*** Data extract ***
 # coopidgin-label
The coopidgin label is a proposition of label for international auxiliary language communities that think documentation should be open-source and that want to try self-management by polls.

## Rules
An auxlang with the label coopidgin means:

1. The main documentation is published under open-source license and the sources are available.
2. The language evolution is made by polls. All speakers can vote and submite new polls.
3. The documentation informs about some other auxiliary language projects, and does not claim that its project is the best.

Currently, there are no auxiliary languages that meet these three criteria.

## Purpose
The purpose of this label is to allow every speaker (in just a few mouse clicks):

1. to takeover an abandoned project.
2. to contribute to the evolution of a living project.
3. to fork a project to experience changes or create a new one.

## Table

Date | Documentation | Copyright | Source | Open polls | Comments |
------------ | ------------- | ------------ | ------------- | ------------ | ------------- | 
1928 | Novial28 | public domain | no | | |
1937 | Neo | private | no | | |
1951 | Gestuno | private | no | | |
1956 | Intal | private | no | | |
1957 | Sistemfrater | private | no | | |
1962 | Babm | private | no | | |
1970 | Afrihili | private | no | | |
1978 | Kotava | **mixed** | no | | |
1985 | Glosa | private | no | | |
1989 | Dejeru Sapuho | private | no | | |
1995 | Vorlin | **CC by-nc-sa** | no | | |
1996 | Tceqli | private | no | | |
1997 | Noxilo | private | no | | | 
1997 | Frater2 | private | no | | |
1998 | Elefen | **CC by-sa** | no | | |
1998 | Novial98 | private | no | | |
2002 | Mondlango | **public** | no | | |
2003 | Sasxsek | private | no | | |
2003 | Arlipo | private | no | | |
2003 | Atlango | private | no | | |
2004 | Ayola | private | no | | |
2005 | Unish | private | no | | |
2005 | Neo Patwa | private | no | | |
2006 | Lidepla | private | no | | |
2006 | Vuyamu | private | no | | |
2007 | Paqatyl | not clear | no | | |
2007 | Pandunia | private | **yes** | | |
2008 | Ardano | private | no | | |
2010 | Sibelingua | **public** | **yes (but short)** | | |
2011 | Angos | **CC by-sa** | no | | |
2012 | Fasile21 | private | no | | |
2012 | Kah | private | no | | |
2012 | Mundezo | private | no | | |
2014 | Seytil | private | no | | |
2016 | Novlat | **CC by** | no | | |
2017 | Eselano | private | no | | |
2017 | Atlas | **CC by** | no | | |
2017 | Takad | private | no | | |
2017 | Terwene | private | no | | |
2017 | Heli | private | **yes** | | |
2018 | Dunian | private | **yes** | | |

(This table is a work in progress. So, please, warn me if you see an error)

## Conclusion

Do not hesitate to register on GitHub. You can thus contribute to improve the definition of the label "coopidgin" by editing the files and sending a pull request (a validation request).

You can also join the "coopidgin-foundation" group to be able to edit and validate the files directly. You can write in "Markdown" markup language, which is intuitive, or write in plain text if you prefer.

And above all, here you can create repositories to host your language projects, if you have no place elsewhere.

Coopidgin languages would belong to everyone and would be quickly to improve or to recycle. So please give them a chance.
*** End of Data extract ***
Task statement » Exact reproduction is required. Give the lines of the data from its first line through the line containing "1989 | Dejeru Sapuho | private | no | | |", and no others.

Output of the task »
 # coopidgin-label
The coopidgin label is a proposition of label for international auxiliary language communities that think documentation should be open-source and that want to try self-management by polls.

## Rules
An auxlang with the label coopidgin means:

1. The main documentation is published under open-source license and the sources are available.
2. The language evolution is made by polls. All speakers can vote and submite new polls.
3. The documentation informs about some other auxiliary language projects, and does not claim that its project is the best.

Currently, there are no auxiliary languages that meet these three criteria.

## Purpose
The purpose of this label is to allow every speaker (in just a few mouse clicks):

1. to takeover an abandoned project.
2. to contribute to the evolution of a living project.
3. to fork a project to experience changes or create a new one.

## Table

Date | Documentation | Copyright | Source | Open polls | Comments |
------------ | ------------- | ------------ | ------------- | ------------ | ------------- | 
1928 | Novial28 | public domain | no | | |
1937 | Neo | private | no | | |
1951 | Gestuno | private | no | | |
1956 | Intal | private | no | | |
1957 | Sistemfrater | private | no | | |
1962 | Babm | private | no | | |
1970 | Afrihili | private | no | | |
1978 | Kotava | **mixed** | no | | |
1985 | Glosa | private | no | | |
1989 | Dejeru Sapuho | private | no | | |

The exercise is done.